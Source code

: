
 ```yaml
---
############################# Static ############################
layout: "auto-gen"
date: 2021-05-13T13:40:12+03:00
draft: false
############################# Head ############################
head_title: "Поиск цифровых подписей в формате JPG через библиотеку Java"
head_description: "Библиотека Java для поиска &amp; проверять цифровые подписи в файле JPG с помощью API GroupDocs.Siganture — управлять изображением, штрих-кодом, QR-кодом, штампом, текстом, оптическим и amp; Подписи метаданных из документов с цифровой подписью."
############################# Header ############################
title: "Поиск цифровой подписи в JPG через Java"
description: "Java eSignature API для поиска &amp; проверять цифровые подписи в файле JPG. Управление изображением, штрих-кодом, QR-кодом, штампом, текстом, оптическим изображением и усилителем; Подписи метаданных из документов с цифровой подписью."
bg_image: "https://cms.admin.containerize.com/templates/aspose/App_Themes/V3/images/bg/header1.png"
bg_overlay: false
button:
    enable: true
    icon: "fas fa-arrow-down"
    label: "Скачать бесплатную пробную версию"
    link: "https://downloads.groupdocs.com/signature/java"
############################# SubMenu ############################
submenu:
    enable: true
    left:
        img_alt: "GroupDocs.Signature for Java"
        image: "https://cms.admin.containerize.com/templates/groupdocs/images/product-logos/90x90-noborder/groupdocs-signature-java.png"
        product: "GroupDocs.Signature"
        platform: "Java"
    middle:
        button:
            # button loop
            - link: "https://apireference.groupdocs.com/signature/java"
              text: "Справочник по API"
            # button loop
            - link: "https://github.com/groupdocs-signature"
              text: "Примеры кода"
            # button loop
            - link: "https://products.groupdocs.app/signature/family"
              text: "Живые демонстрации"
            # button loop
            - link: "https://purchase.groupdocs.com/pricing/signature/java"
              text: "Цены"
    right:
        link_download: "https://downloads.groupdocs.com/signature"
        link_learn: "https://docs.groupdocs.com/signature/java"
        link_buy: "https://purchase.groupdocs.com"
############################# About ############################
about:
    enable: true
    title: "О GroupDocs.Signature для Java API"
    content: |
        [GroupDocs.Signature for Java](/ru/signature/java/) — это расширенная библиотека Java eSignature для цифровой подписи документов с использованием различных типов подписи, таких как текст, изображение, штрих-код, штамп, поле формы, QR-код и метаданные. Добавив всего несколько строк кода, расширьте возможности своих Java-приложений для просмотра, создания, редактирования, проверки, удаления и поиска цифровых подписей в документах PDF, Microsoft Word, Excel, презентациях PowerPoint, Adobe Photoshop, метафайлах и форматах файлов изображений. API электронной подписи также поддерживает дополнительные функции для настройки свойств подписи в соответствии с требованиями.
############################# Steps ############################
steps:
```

= = = = =

-- Task directions --
Copy the whole listing above once more, character for character.

-- Expected answer --
Source code

:
 ```yaml
---
############################# Static ############################
layout: "auto-gen"
date: 2021-05-13T13:40:12+03:00
draft: false
############################# Head ############################
head_title: "Поиск цифровых подписей в формате JPG через библиотеку Java"
head_description: "Библиотека Java для поиска &amp; проверять цифровые подписи в файле JPG с помощью API GroupDocs.Siganture — управлять изображением, штрих-кодом, QR-кодом, штампом, текстом, оптическим и amp; Подписи метаданных из документов с цифровой подписью."
############################# Header ############################
title: "Поиск цифровой подписи в JPG через Java"
description: "Java eSignature API для поиска &amp; проверять цифровые подписи в файле JPG. Управление изображением, штрих-кодом, QR-кодом, штампом, текстом, оптическим изображением и усилителем; Подписи метаданных из документов с цифровой подписью."
bg_image: "https://cms.admin.containerize.com/templates/aspose/App_Themes/V3/images/bg/header1.png"
bg_overlay: false
button:
    enable: true
    icon: "fas fa-arrow-down"
    label: "Скачать бесплатную пробную версию"
    link: "https://downloads.groupdocs.com/signature/java"
############################# SubMenu ############################
submenu:
    enable: true
    left:
        img_alt: "GroupDocs.Signature for Java"
        image: "https://cms.admin.containerize.com/templates/groupdocs/images/product-logos/90x90-noborder/groupdocs-signature-java.png"
        product: "GroupDocs.Signature"
        platform: "Java"
    middle:
        button:
            # button loop
            - link: "https://apireference.groupdocs.com/signature/java"
              text: "Справочник по API"
            # button loop
            - link: "https://github.com/groupdocs-signature"
              text: "Примеры кода"
            # button loop
            - link: "https://products.groupdocs.app/signature/family"
              text: "Живые демонстрации"
            # button loop
            - link: "https://purchase.groupdocs.com/pricing/signature/java"
              text: "Цены"
    right:
        link_download: "https://downloads.groupdocs.com/signature"
        link_learn: "https://docs.groupdocs.com/signature/java"
        link_buy: "https://purchase.groupdocs.com"
############################# About ############################
about:
    enable: true
    title: "О GroupDocs.Signature для Java API"
    content: |
        [GroupDocs.Signature for Java](/ru/signature/java/) — это расширенная библиотека Java eSignature для цифровой подписи документов с использованием различных типов подписи, таких как текст, изображение, штрих-код, штамп, поле формы, QR-код и метаданные. Добавив всего несколько строк кода, расширьте возможности своих Java-приложений для просмотра, создания, редактирования, проверки, удаления и поиска цифровых подписей в документах PDF, Microsoft Word, Excel, презентациях PowerPoint, Adobe Photoshop, метафайлах и форматах файлов изображений. API электронной подписи также поддерживает дополнительные функции для настройки свойств подписи в соответствии с требованиями.
############################# Steps ############################
steps:
```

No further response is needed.